Holding onto the cashews

I lay in bed last night, thinking of where I was three years ago.  Guatemala.  I'm scrolling through pictures in my head, remembering my departure from Portland at night, journal in my lap, gazing out at the sprinkling of airport lights below.  A sprawling Lite Brite board.  I'm running away for a month, away from the life I don't quite want to come home to yet in Seattle.  A life without Papa.  


I write the entire month in Guatemala, stories of adventures, but more so, stories of the grief that has followed me across countries.  I'm jumbled up with emotions, but steady in the midst is this shred of confidence that one day I will write.  Really write.  It's beginning to awaken in me as never before, that though I've been studying Psychology for nearly a decade, this is where my passion really lies.  The telling of stories.
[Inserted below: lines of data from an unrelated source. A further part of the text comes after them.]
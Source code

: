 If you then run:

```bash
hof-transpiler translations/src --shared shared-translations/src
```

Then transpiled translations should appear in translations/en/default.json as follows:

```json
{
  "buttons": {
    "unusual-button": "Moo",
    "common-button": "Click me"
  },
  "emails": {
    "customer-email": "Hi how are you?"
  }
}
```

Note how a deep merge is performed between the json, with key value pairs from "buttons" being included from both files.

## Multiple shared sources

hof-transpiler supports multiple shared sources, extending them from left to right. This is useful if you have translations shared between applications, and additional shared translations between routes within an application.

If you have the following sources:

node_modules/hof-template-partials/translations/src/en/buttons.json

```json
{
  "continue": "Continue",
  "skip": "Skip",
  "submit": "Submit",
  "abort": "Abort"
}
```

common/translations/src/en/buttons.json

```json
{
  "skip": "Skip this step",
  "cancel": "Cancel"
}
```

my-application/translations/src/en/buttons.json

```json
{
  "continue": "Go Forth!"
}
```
One story in particular is branded in my memory, fraught with meaning that seems to slip through my fingers as it's on the verge of being caught.  Tucked away in my wooden Papa chest at home is a little bag of dried cashews and the memory of a Guatemalan man I met in the lakeside town of Panajachel.  In honor of starting my nonfiction writing program this evening, three years later, I share his story once more.



Francisco had been trying to sell to us all day, out of the three plastic sacks of nuts he carried around town. Up early and out late, he shuffled along in his rancher hat, up and down the main street street in Pana, carrying his goods for sale. He came to our table last night, as my friends and I were sipping cheap wine and eating flan at one of the many open cafes in town. We responded as we have learned to do with most of the local vendors: "No, gracias, senor." And he went on his way. Unlike the others who frequently approach us at the table, he didn't even stay and persist. As we were walking back to our little hotel at the end of the street later on, we passed by him once more. He sat on the steps, in the doorway of an open shop, looking tired and dejected. I felt a pang I couldn't ignore, so with only 10Q (less than $1.50) between us, we walked back to him.

His tired eyes lit up, just a little, at the prospect of a sale, though it took us a few attempts to communicate that we only had enough for 10Q of cashews. I crouched down on the steps beneath him and attempted to speak with him in poor Spanglish. As he spoke to us, I studied him: his two-toned, worn green sweatshirt; white socks and old black tennis shoes; his eyes, once vacant, now with a small spark of life, set kindly in his weathered face; his smile, missing a few front teeth, beautiful and haunting. And my own eyes took me by surprise, filling with tears. I tried to look away before he saw, but our eyes locked for a brief moment, and he smiled, as if he knew something I couldn't speak.

I cried silent tears as we walked back to the hotel, clutching my tiny bag of cashews. Once in the hotel, I waved the girls upstairs, found a dark corner, and wept. I knew I wept for Francisco, this kind man, living a quiet, hard life. But what surprised me more is that I wept for the glimpses of my Papa I saw in Francisco, and I ached to wrap my arms around Papa once more, wearing his two-toned old green sweatshirt. My Papa would have loved Francisco.



I fill with gratitude this morning, remembering how far I've journeyed over the past three years.  Thankful that I am given the gift of writing still, for that handful of cashews and the snapshot of a man, and the memories of my Papa that live on inside of me.